Onboarding Designer

Role

Designs the participant’s entry into an immersive work, including setup, safety, calibration, role, and first action.

Description

An Onboarding Designer shapes the transition from ordinary arrival into the rules, body, space, and tone of the immersive work. The role covers setup, briefing, consent, safety, calibration, first interaction, first feedback, and the point where the participant feels ready to begin. Onboarding is often the first authored contact with the work’s world, and it can establish theme, trust, vulnerability, play, ritual, intimacy, or permission.

Experience Design Description

Within Experience Design, the Onboarding Designer makes the beginning of an immersive work understandable, safe, and meaningful. This is especially important when hardware, embodiment, agency, or unfamiliar interaction models could otherwise overwhelm the participant.

Typical Use

Bring in onboarding design when the experience depends on headset setup, room scale, body position, controllers, gaze, voice, consent, timed entry, facilitator support, or a specific participant role.

Scope Note

First contact, pre-show instructions, calibration, tutorials, control learning, safety framing, accessibility options, consent, and transition into the experience.

Practice Note

Design onboarding as a sequence of commitments.

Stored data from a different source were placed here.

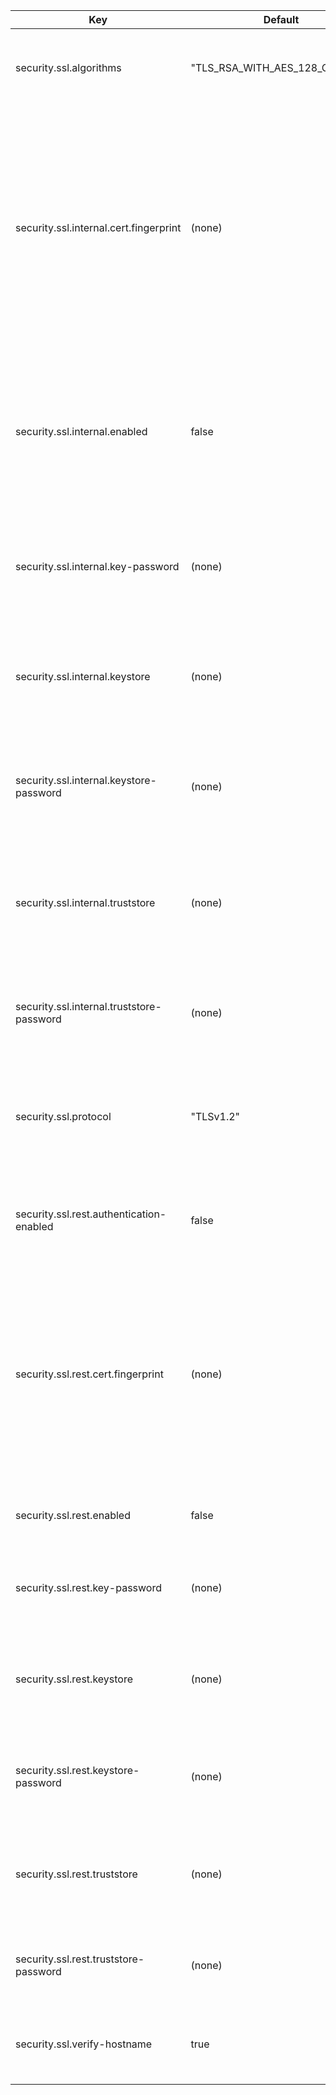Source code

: | Key | Default | Type | Description |
|-----|---------|------|-------------|
| security.ssl.algorithms | "TLS_RSA_WITH_AES_128_CBC_SHA" | String | The comma separated list of standard SSL algorithms to be supported. Read more [here](http://docs.oracle.com/javase/8/docs/technotes/guides/security/StandardNames.html#ciphersuites) |
| security.ssl.internal.cert.fingerprint | (none) | String | The sha1 fingerprint of the internal certificate. This further protects the internal communication to present the exact certificate used by Flink.This is necessary where one cannot use private CA(self signed) or there is internal firm wide CA is required |
| security.ssl.internal.enabled | false | Boolean | Turns on SSL for internal network communication. Optionally, specific components may override this through their own settings (rpc, data transport, REST, etc). |
| security.ssl.internal.key-password | (none) | String | The secret to decrypt the key in the keystore for Flink's internal endpoints (rpc, data transport, blob server). |
| security.ssl.internal.keystore | (none) | String | The Java keystore file with SSL Key and Certificate, to be used Flink's internal endpoints (rpc, data transport, blob server). |
| security.ssl.internal.keystore-password | (none) | String | The secret to decrypt the keystore file for Flink's for Flink's internal endpoints (rpc, data transport, blob server). |
| security.ssl.internal.truststore | (none) | String | The truststore file containing the public CA certificates to verify the peer for Flink's internal endpoints (rpc, data transport, blob server). |
| security.ssl.internal.truststore-password | (none) | String | The password to decrypt the truststore for Flink's internal endpoints (rpc, data transport, blob server). |
| security.ssl.protocol | "TLSv1.2" | String | The SSL protocol version to be supported for the ssl transport. Note that it doesn’t support comma separated list. |
| security.ssl.rest.authentication-enabled | false | Boolean | Turns on mutual SSL authentication for external communication via the REST endpoints. |
| security.ssl.rest.cert.fingerprint | (none) | String | The sha1 fingerprint of the rest certificate. This further protects the rest REST endpoints to present certificate which is only used by proxy serverThis is necessary where once uses public CA or internal firm wide CA |
| security.ssl.rest.enabled | false | Boolean | Turns on SSL for external communication via the REST endpoints. |
| security.ssl.rest.key-password | (none) | String | The secret to decrypt the key in the keystore for Flink's external REST endpoints. |
| security.ssl.rest.keystore | (none) | String | The Java keystore file with SSL Key and Certificate, to be used Flink's external REST endpoints. |
| security.ssl.rest.keystore-password | (none) | String | The secret to decrypt the keystore file for Flink's for Flink's external REST endpoints. |
| security.ssl.rest.truststore | (none) | String | The truststore file containing the public CA certificates to verify the peer for Flink's external REST endpoints. |
| security.ssl.rest.truststore-password | (none) | String | The password to decrypt the truststore for Flink's external REST endpoints. |
| security.ssl.verify-hostname | true | Boolean | Flag to enable peer’s hostname verification during ssl handshake. |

Decide what the participant must know, what the system must know, what the facilitator must check, and what the work should establish emotionally before the main experience begins. Use onboarding to introduce the creative language of the work through action, pacing, voice, space, and support.

Boundary Note

Onboarding sits between UX, interaction design, facilitation, safety, accessibility, and direction. Its focus is the participant’s entry condition: readiness, orientation, permission, confidence, and relationship to the work.

Collaboration Note

Works with UX designers, experience designers, facilitators, producers, installation designers, accessibility designers, developers, and front-of-house teams.

Quality Criteria

Good onboarding is short, clear, recoverable, and aligned with the world of the work. The participant should know how to begin, what kind of agency they have, and what support is available. The onboarding should establish the participant’s relationship to the experience before the central sequence begins.

Risk

Weak onboarding can damage the whole experience. Participants may begin anxious, physically misaligned, unsure of their role, unaware of safety limits, or dependent on staff for basic comprehension.

Handoff Note

Onboarding design should produce scripts, calibration requirements, facilitator checks, accessibility options, first-action design, recovery states, and QA criteria for the opening sequence.